The RMS value of conduction current in a parallel plate capacitor is $$6.9 \mu A$$. The capacity of this capacitor, if it is connected to $$230 \text{ V}$$ AC supply with an angular frequency of $$600 \text{ rad s}^{-1}$$, will be

The RMS value of conduction current in a parallel plate capacitor is $$I_{rms} = 6.9 \text{ } \mu A$$. The supply voltage is $$V_{rms} = 230 \text{ V}$$ and the angular frequency is $$\omega = 600 \text{ rad/s}$$.

For a purely capacitive circuit, the rms current and voltage are related by $$I_{rms} = V_{rms} \times \omega C$$.

Rearranging this relation to solve for capacitance gives $$C = \frac{I_{rms}}{V_{rms} \times \omega}$$.

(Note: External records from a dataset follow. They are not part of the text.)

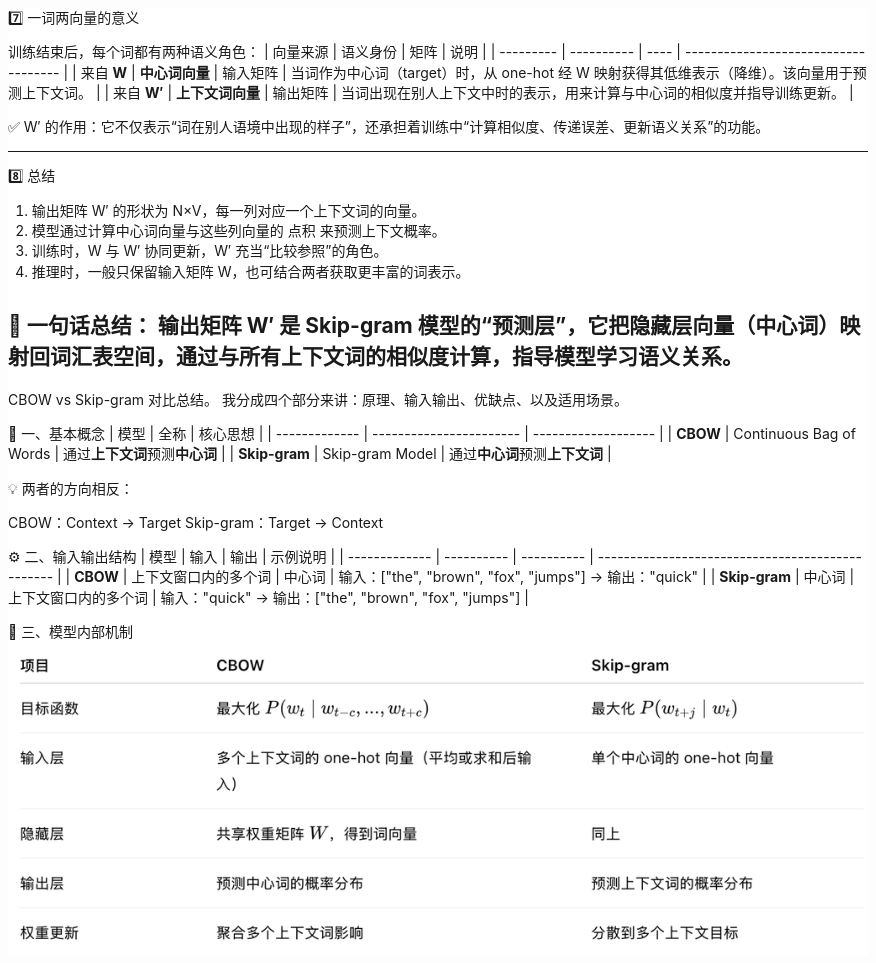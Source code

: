 7️⃣ 一词两向量的意义

训练结束后，每个词都有两种语义角色：
| 向量来源      | 语义身份       | 矩阵   | 说明                                   |
| --------- | ---------- | ---- | ------------------------------------ |
| 来自 **W**  | **中心词向量**  | 输入矩阵 | 当词作为中心词（target）时，从 one-hot 经 W 映射获得其低维表示（降维）。该向量用于预测上下文词。         |
| 来自 **W′** | **上下文词向量** | 输出矩阵 | 当词出现在别人上下文中时的表示，用来计算与中心词的相似度并指导训练更新。 |


✅ W′ 的作用：它不仅表示“词在别人语境中出现的样子”，还承担着训练中“计算相似度、传递误差、更新语义关系”的功能。

---
8️⃣ 总结

1. 输出矩阵 W′ 的形状为 N×V，每一列对应一个上下文词的向量。
2. 模型通过计算中心词向量与这些列向量的 点积 来预测上下文概率。
3. 训练时，W 与 W′ 协同更新，W′ 充当“比较参照”的角色。
4. 推理时，一般只保留输入矩阵 W，也可结合两者获取更丰富的词表示。

🎯 一句话总结：
输出矩阵 W′ 是 Skip-gram 模型的“预测层”，它把隐藏层向量（中心词）映射回词汇表空间，通过与所有上下文词的相似度计算，指导模型学习语义关系。
---




CBOW vs Skip-gram 对比总结。
我分成四个部分来讲：原理、输入输出、优缺点、以及适用场景。

🧩 一、基本概念
| 模型            | 全称                      | 核心思想                |
| ------------- | ----------------------- | ------------------- |
| **CBOW**      | Continuous Bag of Words | 通过**上下文词**预测**中心词** |
| **Skip-gram** | Skip-gram Model         | 通过**中心词**预测**上下文词** |


💡 两者的方向相反：

CBOW：Context → Target
Skip-gram：Target → Context

⚙️ 二、输入输出结构
| 模型            | 输入         | 输出         | 示例说明                                             |
| ------------- | ---------- | ---------- | ------------------------------------------------ |
| **CBOW**      | 上下文窗口内的多个词 | 中心词        | 输入：["the", "brown", "fox", "jumps"] → 输出："quick" |
| **Skip-gram** | 中心词        | 上下文窗口内的多个词 | 输入："quick" → 输出：["the", "brown", "fox", "jumps"] |


🧠 三、模型内部机制
![模型内部机制](./screenshots/006.png)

Substituting the given values, we get $$C = \frac{6.9 \times 10^{-6}}{230 \times 600}$$, which simplifies to $$C = \frac{6.9 \times 10^{-6}}{138000}$$ and can also be expressed as $$C = \frac{6.9 \times 10^{-6}}{1.38 \times 10^5}$$.

Thus, the capacitance is $$C = 5 \times 10^{-11} \text{ F}$$, or $$C = 50 \text{ pF}$$.

Hence, the correct answer is Option B.